The taste, after a bit of frying, is… very vegetal, but pleasant; so far I’ve added only oil and salt. But it is clearly not fully cooked, and I see now why the YouTube cook boiled hers prior to stuffing and frying. In goes a splash of water and on goes a lid; by the time the water has gone, the pieces are properly cooked, and now taste rather more squash-like. I’m eating a piece, way too hot, as I glance up at the mid-kitchen window just in time to see a lone cattle egret passing over the house. Their usual evening flight path means I mostly only see them off in the distance, so it’s a pleasant surprise, close enough that the identifying yellow breast is clearly visible.
Back to vegetables: chichindo—isn’t that a great word?—are really quite tasty, and I keep going back to the pan for more, trying as I do to find a better description for the flavor than vegetal and squash-like. Trying without success, I might add.

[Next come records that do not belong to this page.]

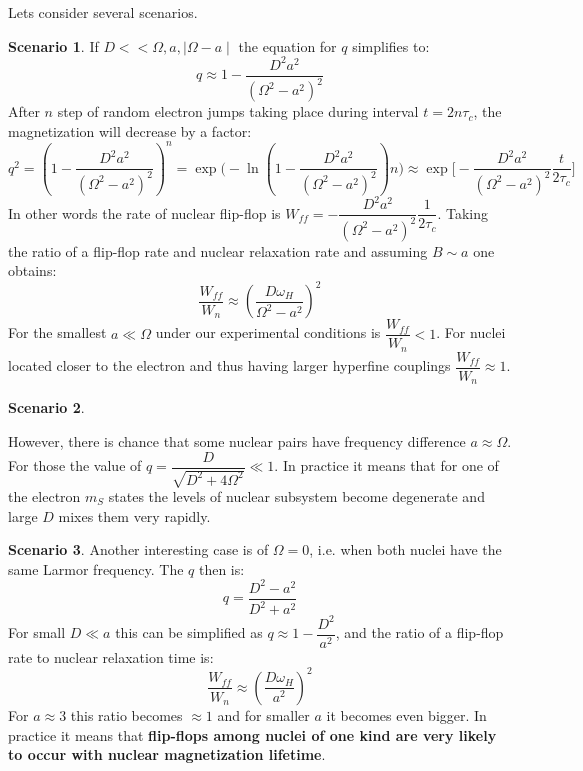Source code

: \documentclass[a4paper, 12pt]{article}
\begin{document}
Lets consider several scenarios.

\textbf{Scenario 1}.
If $D<<\Omega, a, \mid \Omega - a \mid  $ the equation for $q$ simplifies to:
\begin{equation}
  q \approx 1 - \dfrac{D^2 a^2}{(\Omega^2 - a^2)^2}
\end{equation}
 After $n$ step of random electron jumps taking place during interval $t = 2 n \tau_c $, the magnetization will decrease by a factor:
 \begin{equation}
    q^2 = (1 - \dfrac{D^2 a^2}{(\Omega^2 - a^2)^2} )^n  = \exp \Big(-\ln (1 - \dfrac{D^2 a^2}{(\Omega^2 - a^2)^2}) n \Big) \approx \exp \Big[-\dfrac{D^2 a^2}{(\Omega^2 - a^2)^2} \dfrac{t}{ 2\tau_c} \Big]
 \end{equation}
 In other words the rate of nuclear flip-flop is $W_{ff} = -\dfrac{D^2 a^2}{(\Omega^2 - a^2)^2} \dfrac{1}{ 2\tau_c} $. Taking the ratio of a flip-flop rate and nuclear relaxation rate and assuming $B  \sim a$ one obtains:
 \begin{equation}
    \dfrac{W_{ff}}{W_n} \approx ( \dfrac{D \omega_H}{\Omega^2 - a^2} )^2
 \end{equation}
 For the smallest $a \ll \Omega$ under our experimental conditions is $ \dfrac{W_{ff}}{W_n} < 1$. For nuclei located closer to the electron and thus having larger hyperfine couplings $ \dfrac{W_{ff}}{W_n} \approx 1$. 
 
\textbf{Scenario 2}.

However, there is chance that some nuclear pairs have frequency difference  $a \approx \Omega$. For those the value of $q = \dfrac{D}{\sqrt{D^2 + 4 \Omega ^2}} \ll 1$. In practice it means that for one of the electron $m_S$ states the levels of nuclear subsystem become degenerate and large $D$ mixes them very rapidly.

\textbf{Scenario 3}.
Another interesting case is of $\Omega = 0$, i.e. when both nuclei have the same Larmor frequency. The $q$  then is:
\begin{equation}
  q = \dfrac{D^2 - a^2 }{D^2 + a^2}
\end{equation}
For small $D \ll a$ this can be simplified as $q \approx 1 - \dfrac{D^2}{a^2}$, and the ratio of a flip-flop rate to nuclear relaxation time is:
\begin{equation}
    \dfrac{W_{ff}}{W_n} \approx ( \dfrac{D \omega_H}{a^2} )^2
\end{equation}
For $a \approx 3$ this ratio becomes $\approx 1$ and for smaller $a$ it becomes even bigger. In practice it means that \textbf{flip-flops among nuclei of one kind are very likely to occur with nuclear magnetization lifetime}.
\end{document}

I would not use the word bland, like the author of the above-mentioned article, but as they later admit to having never actually tasted it, I suppose they get a pass. Bland, in my mind, is reserved for, say, ishkush (chayote), which really I find not just bland but completely tasteless. (This opinion once caused indignation in a friend of mine, who claimed it is one of his family’s favorite vegetables that he cooks for them all the time; I was equally surprised that it was common enough in the European country where they live to be on regular menu rotation in their household, since I’d not been familiar with it before coming to Nepal. And as far as it being tasteless, well, I stand by it.)
After eating more from the pan than I expected, I’m using a cheat: the end of a curry, a delicious favorite that I’ll write about before long, I’m sure. It’s nearly all gravy, but it goes into the chichindo, along with some steamed broccoli and cauliflower I had leftover in my fridge. Eaten over rice, it was as delicious as it was unphotogenic.
Anybody out there a snake gourd aficionado? Let me know how you enjoy it, because this is one I will be cooking again.